Stored records
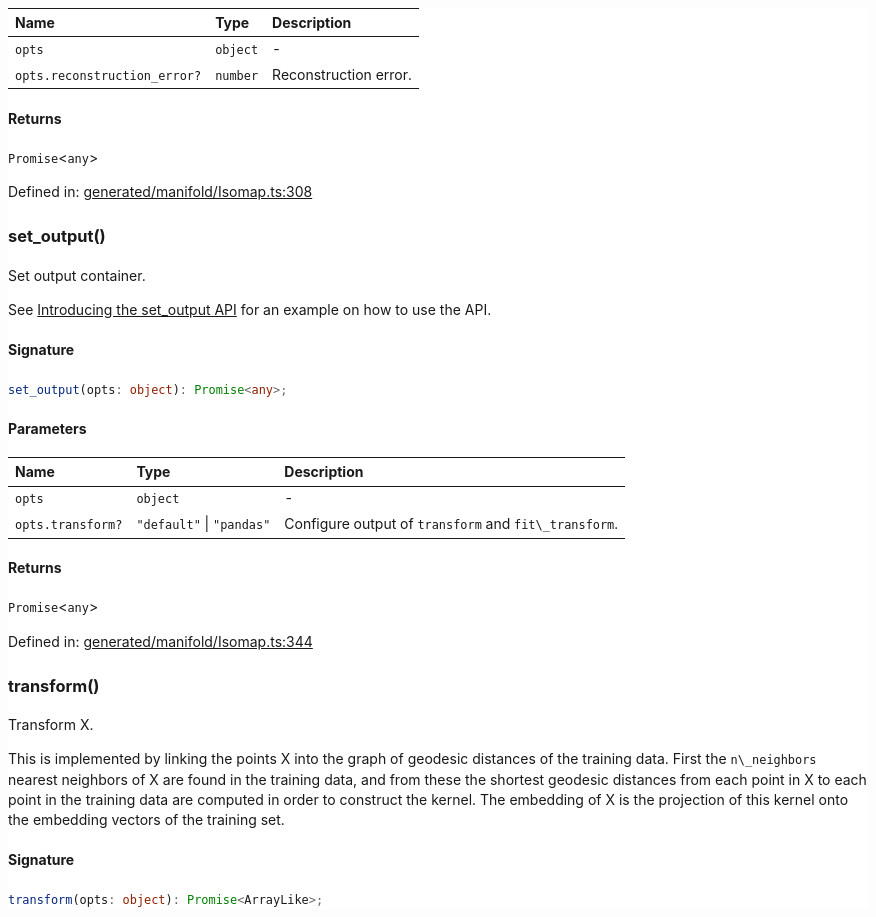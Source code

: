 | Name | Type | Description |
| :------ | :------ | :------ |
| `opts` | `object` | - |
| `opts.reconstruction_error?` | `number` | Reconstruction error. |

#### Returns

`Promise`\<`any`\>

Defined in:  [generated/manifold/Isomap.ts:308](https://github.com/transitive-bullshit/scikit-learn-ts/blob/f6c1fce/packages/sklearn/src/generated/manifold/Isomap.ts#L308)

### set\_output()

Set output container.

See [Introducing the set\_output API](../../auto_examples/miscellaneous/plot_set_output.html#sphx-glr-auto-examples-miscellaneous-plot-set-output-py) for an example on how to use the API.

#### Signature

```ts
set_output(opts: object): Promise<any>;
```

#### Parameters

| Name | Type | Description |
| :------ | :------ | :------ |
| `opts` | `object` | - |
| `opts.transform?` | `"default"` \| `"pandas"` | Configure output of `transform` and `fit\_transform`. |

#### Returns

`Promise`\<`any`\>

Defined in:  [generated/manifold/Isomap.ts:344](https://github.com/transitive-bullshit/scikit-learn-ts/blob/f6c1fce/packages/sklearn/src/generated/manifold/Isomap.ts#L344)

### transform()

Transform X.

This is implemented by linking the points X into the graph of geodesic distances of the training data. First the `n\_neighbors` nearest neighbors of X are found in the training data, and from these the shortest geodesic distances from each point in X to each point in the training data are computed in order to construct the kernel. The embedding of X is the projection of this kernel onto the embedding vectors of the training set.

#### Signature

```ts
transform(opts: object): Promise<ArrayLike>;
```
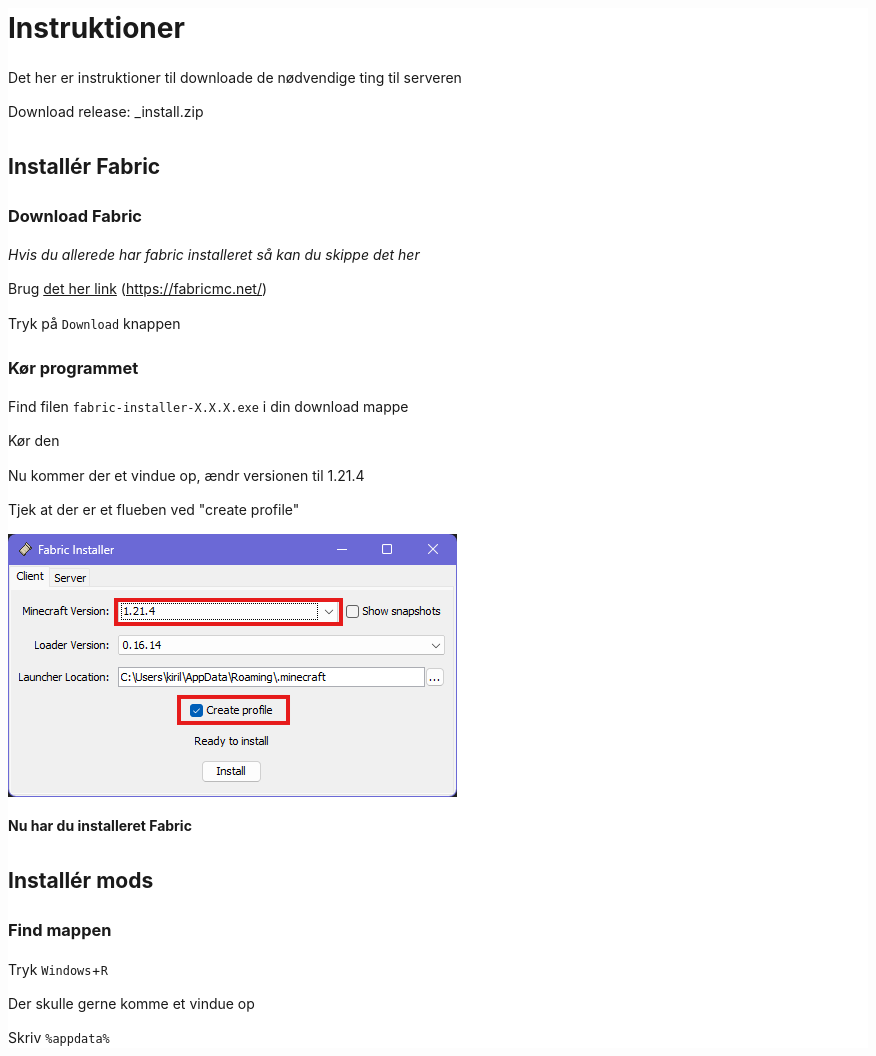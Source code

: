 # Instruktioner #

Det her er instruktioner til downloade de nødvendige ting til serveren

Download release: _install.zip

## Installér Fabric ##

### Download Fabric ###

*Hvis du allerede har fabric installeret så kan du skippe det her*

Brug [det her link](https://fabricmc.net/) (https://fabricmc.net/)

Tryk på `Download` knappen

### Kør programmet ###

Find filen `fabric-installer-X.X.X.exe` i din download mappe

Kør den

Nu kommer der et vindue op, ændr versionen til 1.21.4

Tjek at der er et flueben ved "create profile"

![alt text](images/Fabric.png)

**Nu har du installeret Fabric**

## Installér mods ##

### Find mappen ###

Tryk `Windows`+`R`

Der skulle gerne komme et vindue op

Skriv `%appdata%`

Exercise details ▸ Among the lines above, the ones holding the word "transitive" must be counted; only that count is to be given.

Solution to this exercise ▸ 2